At-Home Toolholder Assembly Program

Lockdown was tough for everyone, but we recognised that were were lucky at Integra due to the continuity of our work. For those in the local community who weren’t so lucky and may have lost their income and/or sense of purpose, we found a way to help them through these difficult times: an at-home program for assembling toolholder kits.

The program idea came from our Director of Innovation, Russell Hughes, who adapted it from a traditional German cottage industry model used by the cuckoo clock trade. 

In the Black Forest region of Germany, the villagers would get snowed in during the winter time so, to combat this issue, families focused on specific parts of cuckoo clock production, such as woodcarving, so they could generate an income during their isolation across the colder months.

The Integra at-home program worked in a similar way to the cuckoo clock contemporaries in Germany. We created kits at our facility in Melbourne’s North and then sent these kits out to members of the community – families, students without work, single people, anyone who put up their hand for it – who then assembled these kits into toolholders from their lounge rooms, garages or kitchen tables. 

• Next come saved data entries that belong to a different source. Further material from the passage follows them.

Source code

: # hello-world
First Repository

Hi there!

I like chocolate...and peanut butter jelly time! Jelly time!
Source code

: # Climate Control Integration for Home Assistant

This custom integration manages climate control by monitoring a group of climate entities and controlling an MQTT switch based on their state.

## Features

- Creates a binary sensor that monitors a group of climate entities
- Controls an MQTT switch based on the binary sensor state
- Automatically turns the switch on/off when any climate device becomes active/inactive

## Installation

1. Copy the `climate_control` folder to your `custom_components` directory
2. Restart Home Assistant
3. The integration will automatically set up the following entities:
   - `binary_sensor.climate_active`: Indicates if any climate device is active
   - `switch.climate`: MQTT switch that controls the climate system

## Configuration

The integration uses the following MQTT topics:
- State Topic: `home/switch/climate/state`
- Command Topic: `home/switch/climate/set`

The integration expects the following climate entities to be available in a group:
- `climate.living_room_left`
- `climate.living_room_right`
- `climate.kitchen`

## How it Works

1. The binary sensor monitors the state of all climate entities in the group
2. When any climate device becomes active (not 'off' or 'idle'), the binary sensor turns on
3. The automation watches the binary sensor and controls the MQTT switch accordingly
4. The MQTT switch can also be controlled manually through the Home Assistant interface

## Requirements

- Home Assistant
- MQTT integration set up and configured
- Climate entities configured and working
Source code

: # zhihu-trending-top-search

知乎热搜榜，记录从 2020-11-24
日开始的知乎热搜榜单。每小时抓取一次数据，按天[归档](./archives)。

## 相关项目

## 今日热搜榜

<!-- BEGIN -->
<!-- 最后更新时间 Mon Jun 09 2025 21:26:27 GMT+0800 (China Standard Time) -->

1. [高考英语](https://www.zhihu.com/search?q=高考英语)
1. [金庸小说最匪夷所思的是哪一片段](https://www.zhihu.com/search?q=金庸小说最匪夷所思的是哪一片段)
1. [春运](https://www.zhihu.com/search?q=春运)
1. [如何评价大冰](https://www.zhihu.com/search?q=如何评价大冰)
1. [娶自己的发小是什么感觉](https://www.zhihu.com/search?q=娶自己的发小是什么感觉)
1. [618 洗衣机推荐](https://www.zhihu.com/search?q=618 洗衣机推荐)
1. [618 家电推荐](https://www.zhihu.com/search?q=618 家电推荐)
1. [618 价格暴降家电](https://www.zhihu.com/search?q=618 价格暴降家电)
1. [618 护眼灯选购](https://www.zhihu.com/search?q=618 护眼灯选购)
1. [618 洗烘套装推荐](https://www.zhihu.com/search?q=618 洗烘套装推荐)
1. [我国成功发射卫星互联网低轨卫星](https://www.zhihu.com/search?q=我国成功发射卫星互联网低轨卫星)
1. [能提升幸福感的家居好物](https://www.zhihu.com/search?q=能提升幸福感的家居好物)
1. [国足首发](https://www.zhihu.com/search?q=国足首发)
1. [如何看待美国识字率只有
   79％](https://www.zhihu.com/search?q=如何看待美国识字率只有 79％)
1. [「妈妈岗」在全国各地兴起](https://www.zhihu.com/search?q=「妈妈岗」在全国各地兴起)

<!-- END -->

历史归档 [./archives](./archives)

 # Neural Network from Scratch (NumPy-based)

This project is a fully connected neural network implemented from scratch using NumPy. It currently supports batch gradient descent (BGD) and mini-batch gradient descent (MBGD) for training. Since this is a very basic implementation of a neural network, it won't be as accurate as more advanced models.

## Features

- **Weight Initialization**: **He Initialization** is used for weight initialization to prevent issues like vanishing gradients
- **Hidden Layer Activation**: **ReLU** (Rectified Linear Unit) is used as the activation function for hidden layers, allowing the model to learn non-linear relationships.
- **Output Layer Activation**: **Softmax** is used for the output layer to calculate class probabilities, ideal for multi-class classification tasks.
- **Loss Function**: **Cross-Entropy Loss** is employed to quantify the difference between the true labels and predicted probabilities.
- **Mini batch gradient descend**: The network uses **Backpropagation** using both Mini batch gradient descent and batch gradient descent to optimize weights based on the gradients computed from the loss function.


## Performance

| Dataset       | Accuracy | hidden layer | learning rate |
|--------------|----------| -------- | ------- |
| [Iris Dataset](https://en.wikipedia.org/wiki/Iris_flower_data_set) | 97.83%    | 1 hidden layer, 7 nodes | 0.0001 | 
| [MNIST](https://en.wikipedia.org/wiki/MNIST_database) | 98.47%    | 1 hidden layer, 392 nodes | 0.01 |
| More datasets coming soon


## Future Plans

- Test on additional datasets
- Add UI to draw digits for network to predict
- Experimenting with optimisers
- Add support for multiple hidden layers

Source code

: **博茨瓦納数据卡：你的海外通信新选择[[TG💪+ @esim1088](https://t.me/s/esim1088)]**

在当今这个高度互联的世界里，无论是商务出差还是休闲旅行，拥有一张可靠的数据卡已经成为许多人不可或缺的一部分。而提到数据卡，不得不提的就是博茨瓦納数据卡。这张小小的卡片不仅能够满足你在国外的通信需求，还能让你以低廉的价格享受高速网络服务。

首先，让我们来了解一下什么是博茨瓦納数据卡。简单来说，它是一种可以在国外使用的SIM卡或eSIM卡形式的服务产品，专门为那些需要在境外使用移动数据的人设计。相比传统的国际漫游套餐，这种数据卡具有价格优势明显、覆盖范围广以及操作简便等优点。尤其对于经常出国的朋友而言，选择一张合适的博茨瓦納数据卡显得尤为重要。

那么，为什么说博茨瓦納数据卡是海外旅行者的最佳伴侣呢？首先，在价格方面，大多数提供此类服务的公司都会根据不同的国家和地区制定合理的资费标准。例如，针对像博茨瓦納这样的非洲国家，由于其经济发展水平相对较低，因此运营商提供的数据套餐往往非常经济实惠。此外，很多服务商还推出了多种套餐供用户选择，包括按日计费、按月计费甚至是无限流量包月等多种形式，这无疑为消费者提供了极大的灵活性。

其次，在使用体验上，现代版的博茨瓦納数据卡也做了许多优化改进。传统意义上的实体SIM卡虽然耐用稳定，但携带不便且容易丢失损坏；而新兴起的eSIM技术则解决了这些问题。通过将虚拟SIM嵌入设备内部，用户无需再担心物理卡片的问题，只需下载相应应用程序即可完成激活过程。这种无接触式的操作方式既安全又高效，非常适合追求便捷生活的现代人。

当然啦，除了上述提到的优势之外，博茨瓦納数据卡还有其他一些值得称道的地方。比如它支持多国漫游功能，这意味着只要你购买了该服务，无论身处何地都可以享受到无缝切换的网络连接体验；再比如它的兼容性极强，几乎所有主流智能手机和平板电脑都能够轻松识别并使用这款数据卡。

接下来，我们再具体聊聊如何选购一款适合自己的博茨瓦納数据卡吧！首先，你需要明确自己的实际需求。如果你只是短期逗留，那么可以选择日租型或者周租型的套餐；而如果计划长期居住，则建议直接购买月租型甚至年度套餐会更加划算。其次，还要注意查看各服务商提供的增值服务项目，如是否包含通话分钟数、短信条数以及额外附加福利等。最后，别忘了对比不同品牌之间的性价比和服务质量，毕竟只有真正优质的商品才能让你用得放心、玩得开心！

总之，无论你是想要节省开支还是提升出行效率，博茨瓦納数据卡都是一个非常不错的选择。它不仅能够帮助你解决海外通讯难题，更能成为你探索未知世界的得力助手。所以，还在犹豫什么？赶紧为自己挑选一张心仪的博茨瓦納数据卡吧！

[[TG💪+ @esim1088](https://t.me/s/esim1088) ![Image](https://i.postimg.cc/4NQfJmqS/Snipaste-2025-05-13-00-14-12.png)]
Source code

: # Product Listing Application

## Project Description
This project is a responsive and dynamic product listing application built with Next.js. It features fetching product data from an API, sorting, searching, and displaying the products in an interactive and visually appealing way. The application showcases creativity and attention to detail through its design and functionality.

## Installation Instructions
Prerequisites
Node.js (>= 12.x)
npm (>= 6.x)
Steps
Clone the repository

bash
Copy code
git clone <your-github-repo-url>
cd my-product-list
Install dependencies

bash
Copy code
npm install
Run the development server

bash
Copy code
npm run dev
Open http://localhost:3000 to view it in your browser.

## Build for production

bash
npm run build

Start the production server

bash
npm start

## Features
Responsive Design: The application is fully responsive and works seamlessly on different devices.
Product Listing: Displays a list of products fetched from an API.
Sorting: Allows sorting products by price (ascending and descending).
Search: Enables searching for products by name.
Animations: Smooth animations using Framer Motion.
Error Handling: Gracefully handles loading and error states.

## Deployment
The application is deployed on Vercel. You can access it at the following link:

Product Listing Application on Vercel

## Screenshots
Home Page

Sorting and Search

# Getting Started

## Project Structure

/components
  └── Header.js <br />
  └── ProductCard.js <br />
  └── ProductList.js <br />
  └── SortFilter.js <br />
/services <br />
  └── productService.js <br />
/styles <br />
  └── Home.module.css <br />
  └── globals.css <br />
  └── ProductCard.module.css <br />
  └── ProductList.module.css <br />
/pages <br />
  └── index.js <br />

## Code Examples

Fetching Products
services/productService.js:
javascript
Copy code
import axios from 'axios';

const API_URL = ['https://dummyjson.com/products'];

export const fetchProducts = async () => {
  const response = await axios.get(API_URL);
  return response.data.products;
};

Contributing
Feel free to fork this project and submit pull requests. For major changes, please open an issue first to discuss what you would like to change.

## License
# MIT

Georgia Hughes and Nick Hardy, part of the team at Integra Systems, were in charge of running this at-home program, packing their cars to the brim daily to deliver kits directly to the doors of workers as quickly in the morning as possible. Each kit came as a set of components – screws, grub screws, final bags, final boxes, tools and parts ready to be assembled – equating to 200 toolholders per kit. Workers were paid per toolholder so, the more kits they got through, the more money they made. 

The completed toolholders then went out to Integra’s client where they were distributed to major retail centres for tool merchandising displays.

“Providing kits to homeworkers in exchange for earning money was not a new initiative at Integra Systems,” explains Paul Hughes. “The programs have had varying levels of success in the past but, with COVID and more people than ever working from home, or stood down from work, this initiative worked extremely well.”

“The idea was to provide workers with a continuous supply of toolholder kits and incentivise the workers to make the toolholders by paying them for their hard work,” Paul continues. “To run effectively, the program involved simple processes that required few specialty tools. When the toolholders were picked up and kits dropped off regularly, we found that the home workers felt highly valued; that they were doing something productive and contributing to the supply chain.”

The Integra at-home toolholder kit program ran from August to December 2021, with a total of 18 families assembling toolholders on a regular basis. Workers clocked up over 750 hours’ worth of work and assembled 25,000 toolholders over the four-month period!

Paul Hughes explains, “We had a family of workers – the Cleeve family. They decided not to keep the cash themselves but, instead, were a great example of paying it forward at a time when people were doing it tough. They used the money they earnt to purchase coffee cards for the frontline workers at the Austin Hospital.” 

“People joined this program for so many reasons, whether it was to take some pressure off themselves or to help others. Either way, it was a win-win situation for everyone involved, including us here at Integra Systems.”